The problem
State, as one number, how many lines in these records hold "höfðu".

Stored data
★ ★ ★ ★
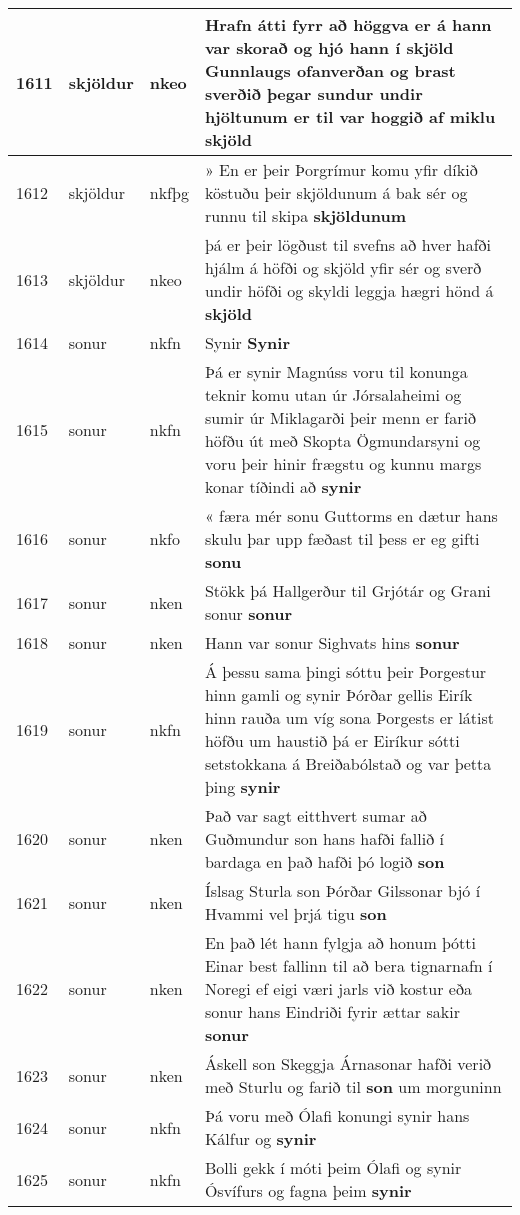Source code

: \documentclass{article}
\begin{document}
\begin{longtable}{p{1cm}|p{1cm}|p{1cm}|p{13cm}}
\hline
1611&skjöldur&nkeo&Hrafn átti fyrr að höggva er á hann var skorað og hjó hann í skjöld Gunnlaugs ofanverðan og brast sverðið þegar sundur undir hjöltunum er til var hoggið af miklu \textbf{skjöld} \\
\hline
1612&skjöldur&nkfþg&» En er þeir Þorgrímur komu yfir díkið köstuðu þeir skjöldunum á bak sér og runnu til skipa \textbf{skjöldunum} \\
\hline
1613&skjöldur&nkeo&þá er þeir lögðust til svefns að hver hafði hjálm á höfði og skjöld yfir sér og sverð undir höfði og skyldi leggja hægri hönd á \textbf{skjöld} \\
\hline
1614&sonur&nkfn&Synir \textbf{Synir} \\
\hline
1615&sonur&nkfn&Þá er synir Magnúss voru til konunga teknir komu utan úr Jórsalaheimi og sumir úr Miklagarði þeir menn er farið höfðu út með Skopta Ögmundarsyni og voru þeir hinir frægstu og kunnu margs konar tíðindi að \textbf{synir} \\
\hline
1616&sonur&nkfo&« færa mér sonu Guttorms en dætur hans skulu þar upp fæðast til þess er eg gifti \textbf{sonu} \\
\hline
1617&sonur&nken&Stökk þá Hallgerður til Grjótár og Grani sonur \textbf{sonur} \\
\hline
1618&sonur&nken&Hann var sonur Sighvats hins \textbf{sonur} \\
\hline
1619&sonur&nkfn&Á þessu sama þingi sóttu þeir Þorgestur hinn gamli og synir Þórðar gellis Eirík hinn rauða um víg sona Þorgests er látist höfðu um haustið þá er Eiríkur sótti setstokkana á Breiðabólstað og var þetta þing \textbf{synir} \\
\hline
1620&sonur&nken&Það var sagt eitthvert sumar að Guðmundur son hans hafði fallið í bardaga en það hafði þó logið \textbf{son} \\
\hline
1621&sonur&nken&Íslsag Sturla son Þórðar Gilssonar bjó í Hvammi vel þrjá tigu \textbf{son} \\
\hline
1622&sonur&nken&En það lét hann fylgja að honum þótti Einar best fallinn til að bera tignarnafn í Noregi ef eigi væri jarls við kostur eða sonur hans Eindriði fyrir ættar sakir \textbf{sonur} \\
\hline
1623&sonur&nken&Áskell son Skeggja Árnasonar hafði verið með Sturlu og farið til \textbf{son} um morguninn\\
\hline
1624&sonur&nkfn&Þá voru með Ólafi konungi synir hans Kálfur og \textbf{synir} \\
\hline
1625&sonur&nkfn&Bolli gekk í móti þeim Ólafi og synir Ósvífurs og fagna þeim \textbf{synir} \\

\end{longtable}
\end{document}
★ ★ ★ ★
Exercise answer
2